Cela se comprendrait si les Banques Centrales avaient changé de stratégie d’objectif. Par exemple, elles pourraient accepter une inflation plus forte pour éviter de détruire des emplois, d’affaiblir la croissance… Mais ce n’est pas le cas. Les dernières déclarations de la Réserve fédérale et de la BCE montrent qu’elles ont toujours l’objectif de ramener l’inflation à 2%. La Réserve fédérale indique maintenant que la politique monétaire des États-Unis devra être restrictive jusqu’à ce que l’inflation soit vaincue. De son côté, la BCE annonce une hausse continue des taux d’intérêt directeurs les menant probablement au-dessus de 4%. Il ne s’agit donc pas d’un changement d’objectifs, il s’agit d’un retard dans la réaction à l’inflation de plus d’un an. Dans le passé, les taux d’intérêt des Banques Centrales étaient augmentés dès que l’inflation sous-jacente dépassait 2% ou même avant. Aujourd’hui, l’inflation sous-jacente a été autorisée à monter à 5,5% (États-Unis) et à 4,5% (zone euro) avant que les banques centrales réagissent.

La décision d’attendre

Nous pensons que ce retard dans la réaction des Banques Centrales est une erreur de politique économique. Il a permis à l’inflation sous-jacente, à l’inflation anticipée et aux hausses de salaires de devenir fortes avant qu’il y ait une réaction de la politique monétaire.
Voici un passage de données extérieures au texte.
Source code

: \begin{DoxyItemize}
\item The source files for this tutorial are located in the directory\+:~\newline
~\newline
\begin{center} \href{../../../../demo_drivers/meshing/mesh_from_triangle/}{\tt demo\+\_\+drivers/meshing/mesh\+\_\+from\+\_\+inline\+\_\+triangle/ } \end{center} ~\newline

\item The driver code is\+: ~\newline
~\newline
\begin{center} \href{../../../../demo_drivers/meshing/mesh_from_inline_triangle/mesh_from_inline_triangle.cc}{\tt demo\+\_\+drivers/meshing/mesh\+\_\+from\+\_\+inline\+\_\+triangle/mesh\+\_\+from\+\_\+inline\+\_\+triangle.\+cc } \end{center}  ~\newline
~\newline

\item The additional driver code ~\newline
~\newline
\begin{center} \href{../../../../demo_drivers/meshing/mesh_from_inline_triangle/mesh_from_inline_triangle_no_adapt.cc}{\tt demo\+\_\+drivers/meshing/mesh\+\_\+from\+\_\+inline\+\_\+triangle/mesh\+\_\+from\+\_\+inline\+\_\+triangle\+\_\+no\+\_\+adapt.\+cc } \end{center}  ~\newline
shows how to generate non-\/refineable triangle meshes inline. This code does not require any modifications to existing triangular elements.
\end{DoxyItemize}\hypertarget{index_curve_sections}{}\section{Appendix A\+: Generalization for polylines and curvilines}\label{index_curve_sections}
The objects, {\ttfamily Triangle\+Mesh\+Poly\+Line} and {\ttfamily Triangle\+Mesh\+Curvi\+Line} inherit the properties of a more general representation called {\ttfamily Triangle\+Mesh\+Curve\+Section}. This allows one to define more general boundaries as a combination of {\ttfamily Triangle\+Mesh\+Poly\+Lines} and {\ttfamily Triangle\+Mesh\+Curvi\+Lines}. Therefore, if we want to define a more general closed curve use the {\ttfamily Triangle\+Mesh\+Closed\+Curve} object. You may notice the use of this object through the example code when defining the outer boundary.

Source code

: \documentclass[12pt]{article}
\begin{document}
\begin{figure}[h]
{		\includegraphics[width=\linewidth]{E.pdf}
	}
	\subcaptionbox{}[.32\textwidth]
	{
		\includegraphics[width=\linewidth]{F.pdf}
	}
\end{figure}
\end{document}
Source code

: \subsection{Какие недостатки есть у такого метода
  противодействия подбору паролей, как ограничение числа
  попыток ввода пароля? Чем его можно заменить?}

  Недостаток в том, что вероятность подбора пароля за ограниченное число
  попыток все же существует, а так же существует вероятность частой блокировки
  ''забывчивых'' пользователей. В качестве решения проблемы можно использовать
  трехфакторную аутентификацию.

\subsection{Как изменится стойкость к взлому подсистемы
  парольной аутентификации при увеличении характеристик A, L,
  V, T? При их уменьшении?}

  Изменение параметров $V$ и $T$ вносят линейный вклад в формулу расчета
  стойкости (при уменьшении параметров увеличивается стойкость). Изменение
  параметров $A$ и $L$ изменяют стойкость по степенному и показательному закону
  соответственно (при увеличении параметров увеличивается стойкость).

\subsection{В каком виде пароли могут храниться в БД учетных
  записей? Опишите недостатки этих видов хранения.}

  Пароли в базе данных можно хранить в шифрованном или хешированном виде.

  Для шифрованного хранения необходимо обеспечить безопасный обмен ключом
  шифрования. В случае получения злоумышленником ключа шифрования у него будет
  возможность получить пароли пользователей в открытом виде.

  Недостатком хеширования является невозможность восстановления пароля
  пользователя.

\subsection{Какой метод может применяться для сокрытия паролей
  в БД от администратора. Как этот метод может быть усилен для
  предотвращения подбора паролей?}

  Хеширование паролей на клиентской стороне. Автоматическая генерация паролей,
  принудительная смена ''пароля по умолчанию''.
L’inflation sous-jacente sera donc plus difficile à combattre en raison de ce retard, les taux d’intérêt des Banques Centrales devront être accrus davantage.

La situation pourrait encore s’aggraver

Aujourd’hui, les Banques Centrales pensent qu’il suffira d’une hausse modérée des taux d’intérêt pour vaincre l’inflation. Mais il faut réaliser qu’avec une inflation sous-jacente de 6% aux États-Unis et de 6,9% dans la zone euro, le niveau de taux d’intérêt qui contracte l’économie et fait baisser l’inflation est très élevé. S’il faut passer à des taux d’intérêt réels positifs pour obtenir une décélération de l’inflation, la hausse nécessaire des taux d’intérêt est encore forte, surtout dans la zone euro. La situation sera différente et bien plus favorable si, comme dans le passé, les taux d’intérêt avaient été augmentés avant que l’inflation ne dépasse 2%.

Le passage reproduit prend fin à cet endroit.